| WHAT IS REQUIRED |
Could the records below be restated word for word, without a single picture?

| RECORDS FOR PROCESSING |
————
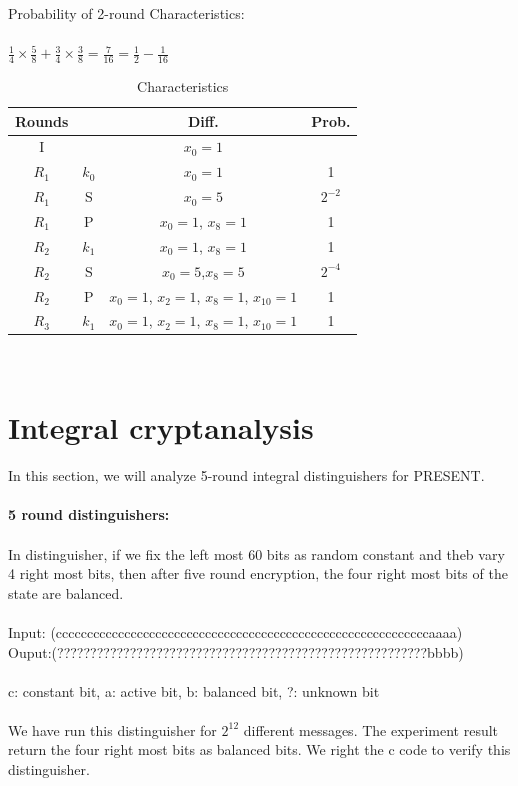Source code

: \documentclass[journal=tosc,preprint]{iacrtrans}
\begin{document}
	Probability of 2-round Characteristics:\\\\
	$\frac{1}{4} \times \frac{5}{8}+\frac{3}{4} \times \frac{3}{8}=\frac{7}{16}=\frac{1}{2}-\frac{1}{16}$\\
\begin{table}[h!]
	\caption{Characteristics}
	\centering
	\begin{tabular}{ |c||c|c|c| }
		\hline
		Rounds & & Diff. & Prob. \\ \hline \hline
		I& & $x_0 = 1$ &  \\ 
		$R_1$& $k_0$ & $x_0 = 1$ & 1 \\
		$R_1$& S & $x_0 = 5$ & $2^{-2}$ \\
		$R_1$& P & $x_0 = 1$, $x_{8} = 1$ & 1 \\
		$R_2$& $k_1$ & $x_0 = 1$, $x_{8} = 1$ & 1 \\
		$R_2$& S & $x_0 = 5$,$x_8 = 5$ & $2^{-4}$ \\
		$R_2$& P & $x_0 = 1$, $x_2 = 1$, $x_8 = 1$, $x_{10} = 1$ & 1 \\
		$R_3$& $k_1$ & $x_0 = 1$, $x_2 = 1$, $x_8 = 1$, $x_{10} = 1$ & 1 \\
		 \hline
	\end{tabular}\\
\end{table}
\newpage
\section{Integral cryptanalysis}
In this section, we will analyze 5-round integral distinguishers for PRESENT.\\\\
\textbf{5 round distinguishers:}\\\\
In distinguisher, if we fix the left most 60 bits as random constant and theb vary 4 right most bits, then after five round encryption, the four right most bits of the state are balanced.\\\\
Input: (ccccccccccccccccccccccccccccccccccccccccccccccccccccccccccccaaaa)\\
Ouput:(????????????????????????????????????????????????????????bbbb)\\\\
c: constant bit, a: active bit, b: balanced bit, ?: unknown bit\\\\
We have run this distinguisher for $2^{12}$ different messages. The experiment result return the four right most bits as balanced bits. We right the c code to verify this distinguisher.
\end{document}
————
| YOUR RESPONSE |
Source code

: \documentclass[journal=tosc,preprint]{iacrtrans}
\begin{document}
	Probability of 2-round Characteristics:\\\\
	$\frac{1}{4} \times \frac{5}{8}+\frac{3}{4} \times \frac{3}{8}=\frac{7}{16}=\frac{1}{2}-\frac{1}{16}$\\
\begin{table}[h!]
	\caption{Characteristics}
	\centering
	\begin{tabular}{ |c||c|c|c| }
		\hline
		Rounds & & Diff. & Prob. \\ \hline \hline
		I& & $x_0 = 1$ &  \\ 
		$R_1$& $k_0$ & $x_0 = 1$ & 1 \\
		$R_1$& S & $x_0 = 5$ & $2^{-2}$ \\
		$R_1$& P & $x_0 = 1$, $x_{8} = 1$ & 1 \\
		$R_2$& $k_1$ & $x_0 = 1$, $x_{8} = 1$ & 1 \\
		$R_2$& S & $x_0 = 5$,$x_8 = 5$ & $2^{-4}$ \\
		$R_2$& P & $x_0 = 1$, $x_2 = 1$, $x_8 = 1$, $x_{10} = 1$ & 1 \\
		$R_3$& $k_1$ & $x_0 = 1$, $x_2 = 1$, $x_8 = 1$, $x_{10} = 1$ & 1 \\
		 \hline
	\end{tabular}\\
\end{table}
\newpage
\section{Integral cryptanalysis}
In this section, we will analyze 5-round integral distinguishers for PRESENT.\\\\
\textbf{5 round distinguishers:}\\\\
In distinguisher, if we fix the left most 60 bits as random constant and theb vary 4 right most bits, then after five round encryption, the four right most bits of the state are balanced.\\\\
Input: (ccccccccccccccccccccccccccccccccccccccccccccccccccccccccccccaaaa)\\
Ouput:(????????????????????????????????????????????????????????bbbb)\\\\
c: constant bit, a: active bit, b: balanced bit, ?: unknown bit\\\\
We have run this distinguisher for $2^{12}$ different messages. The experiment result return the four right most bits as balanced bits. We right the c code to verify this distinguisher.
\end{document}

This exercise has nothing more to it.